Malgré le bruit des chars, remontant à la surface du sol, chargés de charbon et redescendant allèges ; malgré le bruit des pics, attaquant continuellement la paroi, un silence de mort semble planer dans la houillère… Les mineurs passent, comme des ombres silencieuses. On les aperçoit à peine ; on ne voit souvent que la lumière de leurs lanternes ; on dirait des feux follets…

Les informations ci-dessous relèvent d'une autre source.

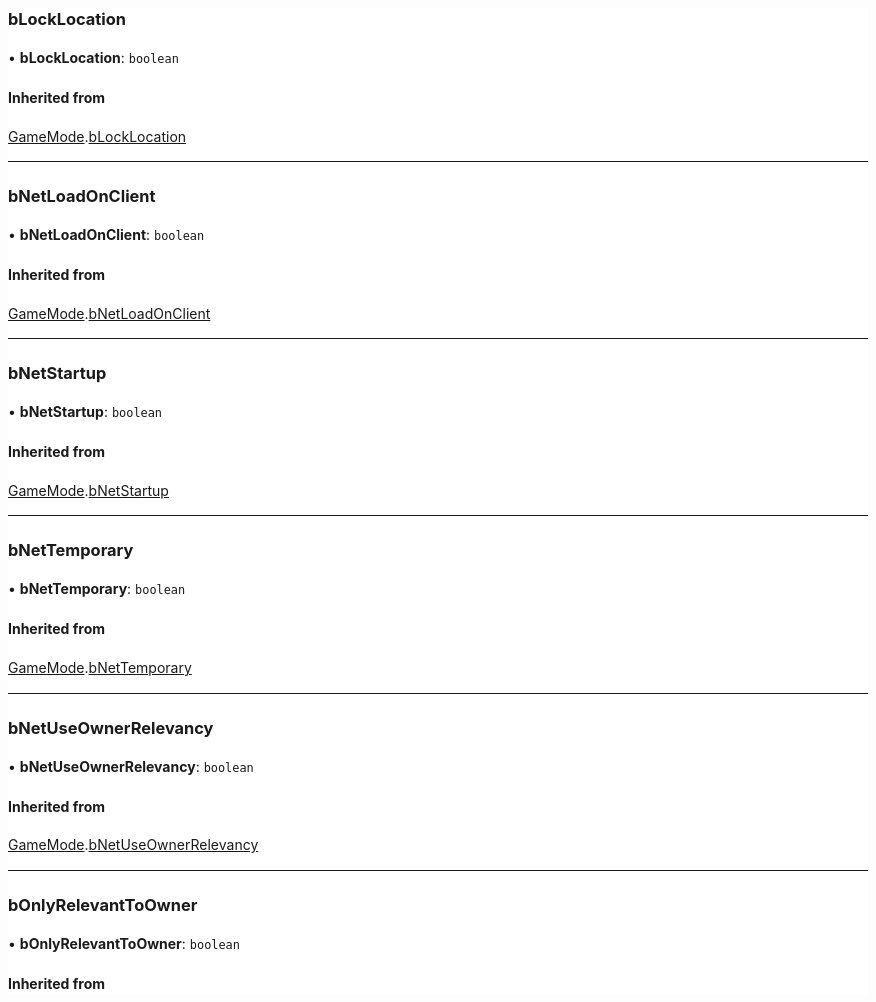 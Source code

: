 ### bLockLocation

• **bLockLocation**: `boolean`

#### Inherited from

[GameMode](ue_ue.GameMode.md).[bLockLocation](ue_ue.GameMode.md#blocklocation)

___

### bNetLoadOnClient

• **bNetLoadOnClient**: `boolean`

#### Inherited from

[GameMode](ue_ue.GameMode.md).[bNetLoadOnClient](ue_ue.GameMode.md#bnetloadonclient)

___

### bNetStartup

• **bNetStartup**: `boolean`

#### Inherited from

[GameMode](ue_ue.GameMode.md).[bNetStartup](ue_ue.GameMode.md#bnetstartup)

___

### bNetTemporary

• **bNetTemporary**: `boolean`

#### Inherited from

[GameMode](ue_ue.GameMode.md).[bNetTemporary](ue_ue.GameMode.md#bnettemporary)

___

### bNetUseOwnerRelevancy

• **bNetUseOwnerRelevancy**: `boolean`

#### Inherited from

[GameMode](ue_ue.GameMode.md).[bNetUseOwnerRelevancy](ue_ue.GameMode.md#bnetuseownerrelevancy)

___

### bOnlyRelevantToOwner

• **bOnlyRelevantToOwner**: `boolean`

#### Inherited from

Voyez-vous ces deux lanternes qui se croisent en route ?… Ce sont deux mineurs qui se rencontrent ; mais ils se rencontrent en silence… sans échanger le moindre « bonjour ». Plus loin, on voit trois ou quatre fanaux ensemble ; ce sont trois ou quatre mineurs qui travaillent de concert ; mais ils travaillent en silence, sans échanger de propos joyeux.

Jamais on n’entend siffler gaiement dans la mine ; ces hommes (pauvres malheureux) sont là pour travailler et travailler durement. Ils savent bien qu’ils risquent leur vie, chaque jour, pour gagner leur pain et celui de leur famille… Ils ont conscience du danger qui est là, tout près… pourquoi seraient-ils joyeux ou gais ?

Oui, c’est un triste lieu qu’une houillère… C’est le lieu de l’obscurité, du silence, du danger, et souvent, trop souvent, hélas ! de la plus affreuse des morts !

— Ah ! s’écria tout à coup Yvon. Voici un endroit où l’on peut respirer à l’aise !

Le bruit d’une machine fonctionnant avec régularité parvint à leurs oreilles ; c’étaient les pompes à air !


Chapitre XIII

LES YEUX DE FEU


Hâtivement, nos amis s’approchèrent de l’endroit d’où leur parvenait le bruit des machines, et appuyés à une sorte de corniche (en charbon naturellement) chacun aspira avec délices, cet air artificiel. Ces pompes qui distribuent l’air respirable dans la mine, si elles cessaient de fonctionner, pour une raison ou pour une autre… ce serait la mort à courte échéance pour des centaines d’êtres humains !

Yvon Ducastel (Richard d’Azur et Luella le savaient) était à préparer une pétition, pour obtenir du Département des Mines, l’installation de plusieurs pompes à air dans chaque houillère. Cette pétition serait signée par tous les citoyens de W… et on en espérait de bons résultats. Ces pompes fonctionneraient indépendamment les unes des autres ; de cette manière, s’il arrivait à l’une d’elle de se déranger, d’autres les remplaceraient.